Duty of Candor to Disclose Inter Partes Review: The Gauntlet Has Been Thrown Down

On May 2, 2014, the Eastern District of Virginia held that attorneys must inform the Court of any pending Inter Partes Review (IPR) regarding patents asserted in litigation. Failure to do so may violate the general duty of candor and good faith to the Court.

On May 2, 2014, the Eastern District of Virginia1 held that attorneys must inform the Court of any pending Inter Partes Review (IPR) regarding patents asserted in litigation. Failure to do so may violate the general duty of candor and good faith to the Court.

The case involves five related patents regarding aspects of “viewing multimedia content on the small screens of mobile terminals.”2

While its motion for summary judgment of invalidity was pending, defendant Samsung filed a request for an IPR before the US Patent and Trademark Office (PTO) challenging the validity of the patents-in-suit. But nobody alerted the Court to the parallel PTO proceeding. The Court then granted, in part, and denied, in part, Samsung’s motion for summary judgment. Unhappy with the result, the plaintiff patentee filed a motion for reconsideration, informing the Court for the first time of the parallel proceeding.

Once it found out about the IPR, the Court devoted more than 20 pages of its opinion to the issue of an attorney’s duty of candor. The Court noted that an attorney’s general duty of candor requires him to disclose IPR proceedings.

The Court explained that “[i]n addition to the [Virginia Rules of Professional Conduct] Rule 3.3 duty of candor, there is also a broader general duty of candor and good faith that encompasses an attorney’s duty to advise a district court of any development that may affect the outcome of the litigation.”3 The general duty of candor is a “continuing duty to inform the Court of any development which may conceivably affect the outcome of litigation.”4 The Court reasoned that the IPR proceeding was a development that could impact the outcome of the litigation.
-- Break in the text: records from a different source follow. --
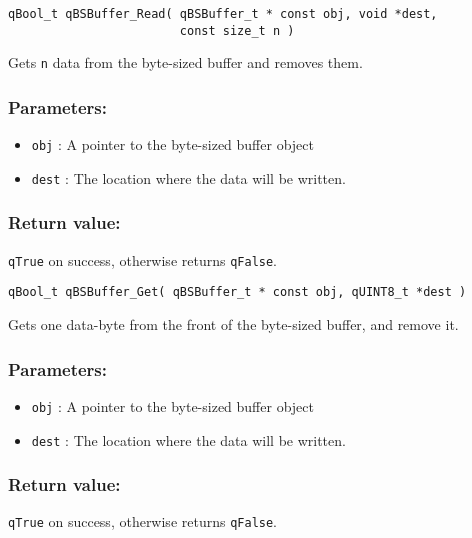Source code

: \noindent\hrulefill

\begin{lstlisting}[style=CStyle]
qBool_t qBSBuffer_Read( qBSBuffer_t * const obj, void *dest, 
                        const size_t n )
\end{lstlisting}

Gets \lstinline{n} data from the byte-sized buffer and removes them. 

\subsubsection*{Parameters:}
\begin{itemize}
    \item \lstinline{obj} : A pointer to the byte-sized buffer object
    \item \lstinline{dest} : The location where the data will be written.
\end{itemize}

\subsubsection*{Return value:}
\lstinline{qTrue} on success, otherwise returns \lstinline{qFalse}.

\noindent\hrulefill

\begin{lstlisting}[style=CStyle]
qBool_t qBSBuffer_Get( qBSBuffer_t * const obj, qUINT8_t *dest )
\end{lstlisting}

Gets one data-byte from the front of the byte-sized buffer, and remove it. 

\subsubsection*{Parameters:}
\begin{itemize}
    \item \lstinline{obj} : A pointer to the byte-sized buffer object
    \item \lstinline{dest} : The location where the data will be written.
\end{itemize}

\subsubsection*{Return value:}
\lstinline{qTrue} on success, otherwise returns \lstinline{qFalse}.


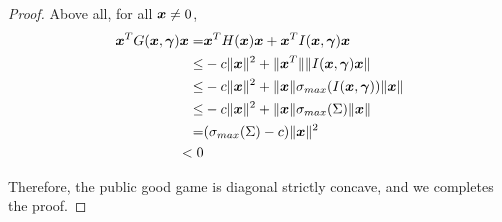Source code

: \begin{proof}
Above all, for all ${\bm{x}} \ne 0$,
\begin{align*}
    {\bm{x}}^T G({\bm{x}}, \bm{\gamma}) {\bm{x}}
    =& {\bm{x}}^T H({\bm{x}}) {\bm{x}} + {\bm{x}}^T I({\bm{x}}, \bm{\gamma}) {\bm{x}}
    \\
    \le& -c \| {\bm{x}} \|^2 + \| {\bm{x}}^T \| \| I({\bm{x}}, \bm{\gamma}) {\bm{x}} \|
    \\
    \le& -c \| {\bm{x}} \|^2 + \| {\bm{x}} \| \sigma_{max}(I({\bm{x}}, \bm{\gamma})) \| {\bm{x}} \|
    \\
    \le& -c \| {\bm{x}} \|^2 + \| {\bm{x}} \| \sigma_{max}(\Sigma) \| {\bm{x}} \|
    \\
    =& (\sigma_{max}(\Sigma) - c) \| {\bm{x}} \|^2
    \\
    < 0
\end{align*}

Therefore, the public good game is diagonal strictly concave, and we completes the proof.

    
\end{proof}
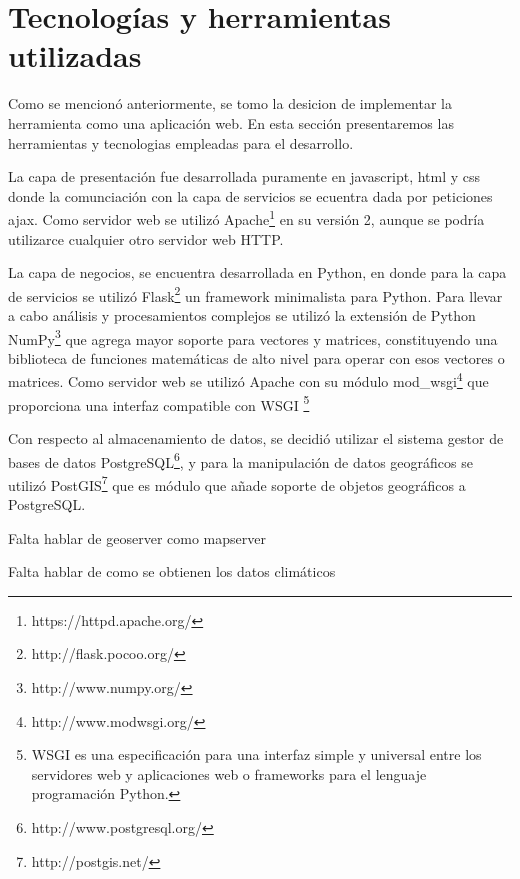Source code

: \section{Tecnologías y herramientas utilizadas}
Como se mencionó anteriormente, se tomo la desicion de implementar la herramienta como una
aplicación web. En esta sección presentaremos las herramientas y tecnologias empleadas para el
desarrollo.

La capa de presentación fue desarrollada puramente en javascript, html y css donde la comunciación
con la capa de servicios se ecuentra dada por peticiones ajax. Como servidor web se utilizó
Apache\footnote{https://httpd.apache.org/} en su versión 2, aunque se podría utilizarce cualquier
otro servidor web HTTP.

La capa de negocios, se encuentra desarrollada en Python, en donde para la capa de servicios se
utilizó Flask\footnote{http://flask.pocoo.org/} un framework minimalista para Python. Para llevar
a cabo análisis y procesamientos complejos se utilizó la extensión de Python
NumPy\footnote{http://www.numpy.org/} que agrega mayor soporte para vectores y matrices,
constituyendo una biblioteca de funciones matemáticas de alto nivel para operar con esos vectores
o matrices. Como servidor web se utilizó Apache con su módulo
mod\_wsgi\footnote{http://www.modwsgi.org/} que proporciona una interfaz compatible con
WSGI \footnote{WSGI es una especificación para una interfaz simple y universal entre los
servidores web y aplicaciones web o frameworks para el lenguaje programación Python.}

Con respecto al almacenamiento de datos, se decidió utilizar el sistema gestor de bases de datos
PostgreSQL\footnote{http://www.postgresql.org/}, y para la manipulación de datos geográficos se utilizó PostGIS\footnote{http://postgis.net/} que es módulo que añade soporte de objetos
geográficos a PostgreSQL.


Falta hablar de geoserver como mapserver

Falta hablar de como se obtienen los datos climáticos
Thus, “[t]he parties should have notified [the] Court of the IPR petition as soon as it was filed.”5 Failure to alert the Court of the IPR proceeding was “a glaring omission,” and a failure by counsel “to comply with their general duty of candor and good faith.”6

Despite the lengthy admonishment, there was no formal reprimand. Instead, the Court cautioned that “the issuance of [the o]pinion is more than sufficient to place all patent practitioners on notice that future failures to disclose to the Court any concurrent inter partes review proceedings will be met with far sharper consequences.”7

Prudent attorneys should disclose any related PTO proceeding that may affect the outcome of the litigation as soon as possible. If you have questions, please contact Janine A. Carlan, Taniel E. Anderson, or the Arent Fox professional who handles your matters.
 


1 Virginia Innovation Sciences, Inc. v. Samsung Electronics Co., Ltd., 2:12CV548, 2014 WL 1775573 (E.D. Va. May 2, 2014).

2 Id. at *1.

3 Id. at *5.

4 Id.

5 Id. at *10.

6 Id.

7 Id.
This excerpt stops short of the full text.